Toppo snagged skeptical quotes from Rick Hess and Grover Whitehurst, but of course, balanced it all out with an interview with AERA President William Tate, who vigorously defended the status quo. Tate asserted that a dubious clunker from Teachers College on reducing graduation rates "should be in the hands 'of every superintendent in America.'"
Hess, who has taken to hanging out at the hotel bar during the AERA convention rather than subjecting himself to any actual sessions, offers a good rundown of some typically politicized and/or navel-gazing education research from AERA's 2007 annual conference here. By only looking at one day's worth of papers, though, Hess failed to mention important work like "Teaching Graduate Students to Become Effective Proteges." In most academic fields, this paper's topic would be the subject of professors' water-cooler talk while taking a break from doing their real research--but in education it is the research! Or, take for example the forward-thinking symposium on "21st-century literacy," including "Defining Online Reading Comprehension: Using Think Aloud Verbal Protocols to Refine a Preliminary Model of Internet Reading Comprehension Process." For the ultimate in trendy research, however, we have no choice but to nominate "Is That a Wedding Ring? A Look at the Panopticons of Identity Politics Lived by Closeted Gay School Administrators Serving Homophobic Communities."
A few notches above the standard AERA fare stands a paper delivered by the ever-insightful education economist, Dan Goldhaber. He provides fresh evidence on the relationship between states' licensing tests and teacher effectiveness. For reasons that don't speak well of either states or their testing contractors, neither party has shown much interest in learning if licensing tests and the highly variant, minimum passing scores (set by individual states) serve as an appropriate obstacle into the profession. Goldhaber mines a North Carolina value-added dataset of elementary teachers from a 10-year period. What he brings new to this issue is controlling for the nonrandom assignment of teachers to classrooms. Researchers have never been quite sure if teacher test scores do matter--as less sophisticated studies have shown--or if the differences are simply reflecting the fact that higher scoring teachers tend to be assigned to higher performing classrooms.
In accounting for "non-randomness", Goldhaber finds that, indeed, teacher tests do predict teacher effectiveness. Test score differences are about as important as the relatively powerful measure of teacher experience, those differences found between a novice teacher's effectiveness compared with the effectiveness of a teacher with a year or two of experience.
There are some twists on his findings, though. Goldhaber finds that another state (Connecticut) with higher minimum passing scores than North Carolina, doesn't gain any particular advantage from its relatively higher scores. In fact, the state is likely turning away teachers who would have been quite effective (termed "false negatives"). This finding will be music to the ears of states that are constantly reminded by groups such as ours that their passing scores are embarrassingly low.
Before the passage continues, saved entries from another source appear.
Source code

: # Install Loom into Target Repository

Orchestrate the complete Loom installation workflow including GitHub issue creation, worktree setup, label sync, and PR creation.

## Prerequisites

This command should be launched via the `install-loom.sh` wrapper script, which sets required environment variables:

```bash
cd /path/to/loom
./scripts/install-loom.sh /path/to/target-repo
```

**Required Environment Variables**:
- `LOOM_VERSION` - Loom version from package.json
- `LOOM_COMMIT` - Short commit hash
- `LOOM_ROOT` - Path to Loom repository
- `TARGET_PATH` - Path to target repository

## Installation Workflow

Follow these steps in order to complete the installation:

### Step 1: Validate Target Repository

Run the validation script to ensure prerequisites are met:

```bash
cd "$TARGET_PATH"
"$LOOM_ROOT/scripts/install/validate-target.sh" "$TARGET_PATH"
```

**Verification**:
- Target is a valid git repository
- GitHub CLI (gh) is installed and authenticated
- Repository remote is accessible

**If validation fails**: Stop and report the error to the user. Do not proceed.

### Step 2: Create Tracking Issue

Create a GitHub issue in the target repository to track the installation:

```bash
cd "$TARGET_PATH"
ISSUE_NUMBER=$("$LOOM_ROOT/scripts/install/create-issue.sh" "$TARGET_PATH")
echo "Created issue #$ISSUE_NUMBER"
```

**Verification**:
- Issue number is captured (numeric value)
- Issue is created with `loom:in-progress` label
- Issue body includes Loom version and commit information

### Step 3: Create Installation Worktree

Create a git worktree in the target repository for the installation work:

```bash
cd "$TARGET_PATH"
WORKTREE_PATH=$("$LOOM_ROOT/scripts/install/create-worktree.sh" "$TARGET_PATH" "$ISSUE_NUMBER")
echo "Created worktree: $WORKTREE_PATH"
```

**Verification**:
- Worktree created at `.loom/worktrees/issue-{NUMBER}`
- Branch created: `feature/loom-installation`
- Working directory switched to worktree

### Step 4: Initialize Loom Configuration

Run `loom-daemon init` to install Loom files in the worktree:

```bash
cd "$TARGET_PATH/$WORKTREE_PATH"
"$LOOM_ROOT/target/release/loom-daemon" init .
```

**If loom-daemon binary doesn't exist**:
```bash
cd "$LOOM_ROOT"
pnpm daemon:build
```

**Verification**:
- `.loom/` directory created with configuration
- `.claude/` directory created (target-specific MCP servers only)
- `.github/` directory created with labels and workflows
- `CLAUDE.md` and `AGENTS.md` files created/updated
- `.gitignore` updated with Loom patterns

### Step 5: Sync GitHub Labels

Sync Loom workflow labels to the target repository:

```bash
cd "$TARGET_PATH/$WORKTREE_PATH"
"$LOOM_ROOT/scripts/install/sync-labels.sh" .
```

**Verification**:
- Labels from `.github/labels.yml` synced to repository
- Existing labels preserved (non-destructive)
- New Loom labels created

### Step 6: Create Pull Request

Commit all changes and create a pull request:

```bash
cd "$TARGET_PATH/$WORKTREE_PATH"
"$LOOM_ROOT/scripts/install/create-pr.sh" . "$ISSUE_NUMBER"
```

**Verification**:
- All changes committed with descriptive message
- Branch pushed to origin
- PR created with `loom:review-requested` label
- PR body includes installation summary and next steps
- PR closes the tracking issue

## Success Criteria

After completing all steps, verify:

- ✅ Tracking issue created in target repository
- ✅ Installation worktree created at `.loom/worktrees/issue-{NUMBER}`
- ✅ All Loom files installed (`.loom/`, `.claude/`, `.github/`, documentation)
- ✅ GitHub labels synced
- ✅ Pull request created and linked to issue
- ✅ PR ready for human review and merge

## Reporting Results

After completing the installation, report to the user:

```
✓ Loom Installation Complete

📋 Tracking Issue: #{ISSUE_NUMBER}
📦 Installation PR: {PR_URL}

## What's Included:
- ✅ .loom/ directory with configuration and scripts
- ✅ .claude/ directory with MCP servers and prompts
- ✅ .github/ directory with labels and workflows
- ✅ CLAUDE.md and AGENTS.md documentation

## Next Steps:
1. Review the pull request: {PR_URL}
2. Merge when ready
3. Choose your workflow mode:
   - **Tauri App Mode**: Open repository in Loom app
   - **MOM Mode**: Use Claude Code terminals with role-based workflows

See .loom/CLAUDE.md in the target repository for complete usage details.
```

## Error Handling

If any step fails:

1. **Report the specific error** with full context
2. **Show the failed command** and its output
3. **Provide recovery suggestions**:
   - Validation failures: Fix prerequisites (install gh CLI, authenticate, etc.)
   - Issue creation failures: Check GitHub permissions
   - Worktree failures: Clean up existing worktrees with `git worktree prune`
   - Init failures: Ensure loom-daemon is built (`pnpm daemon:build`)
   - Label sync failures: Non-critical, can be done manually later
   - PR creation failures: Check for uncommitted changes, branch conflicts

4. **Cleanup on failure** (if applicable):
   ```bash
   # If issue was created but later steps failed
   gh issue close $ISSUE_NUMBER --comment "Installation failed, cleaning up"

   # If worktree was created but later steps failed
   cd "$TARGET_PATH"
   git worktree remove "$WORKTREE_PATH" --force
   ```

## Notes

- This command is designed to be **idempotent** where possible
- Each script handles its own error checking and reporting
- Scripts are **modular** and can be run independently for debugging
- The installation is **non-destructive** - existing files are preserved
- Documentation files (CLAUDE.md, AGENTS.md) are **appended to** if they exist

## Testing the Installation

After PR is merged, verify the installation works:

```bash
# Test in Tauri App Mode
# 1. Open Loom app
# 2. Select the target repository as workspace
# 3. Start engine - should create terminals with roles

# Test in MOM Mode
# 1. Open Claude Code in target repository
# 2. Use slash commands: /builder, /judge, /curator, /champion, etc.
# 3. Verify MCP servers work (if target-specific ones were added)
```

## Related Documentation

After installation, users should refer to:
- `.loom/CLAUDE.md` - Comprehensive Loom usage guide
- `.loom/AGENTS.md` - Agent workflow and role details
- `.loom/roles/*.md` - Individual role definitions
Further, not all tests are created equal, with some proving to be better predictors of performance than others. One test, entitled the Praxis II Curriculum test, correlated quite nicely with teacher performance. That test requires teachers to solve instructional problems set in the context of the four primary subject areas encountered in the elementary classroom. The other test, the Praxis II Content Area Exercises, , showed little to no correlation. That test requires teachers to discuss an instructional approach, develop an instructional goal or solve an instructional problem.
Now a sidebar note from research contained in our soon-to-be-released State Teacher Policy Yearbook. There's a widely held perception that states put a lot of stock in their licensing tests. While tests are most certainly more important now than they were 30 years ago, it's nonetheless an area in which states are willing to show their largesse. The same states that would never consider granting a waiver for a course such as Foundations in Education will offer a host of regulatory loopholes exempting teachers from having to take their tests. For example, if a teacher has a major in the subject, many states have a policy that says that no subject area test is needed. What about a teacher who has a few years of experience? No need for a test. It's one more piece of evidence showing that states continue to vigilantly protect the interests of higher education, while showing half-hearted interest in applying more meaningful measures of teacher quality.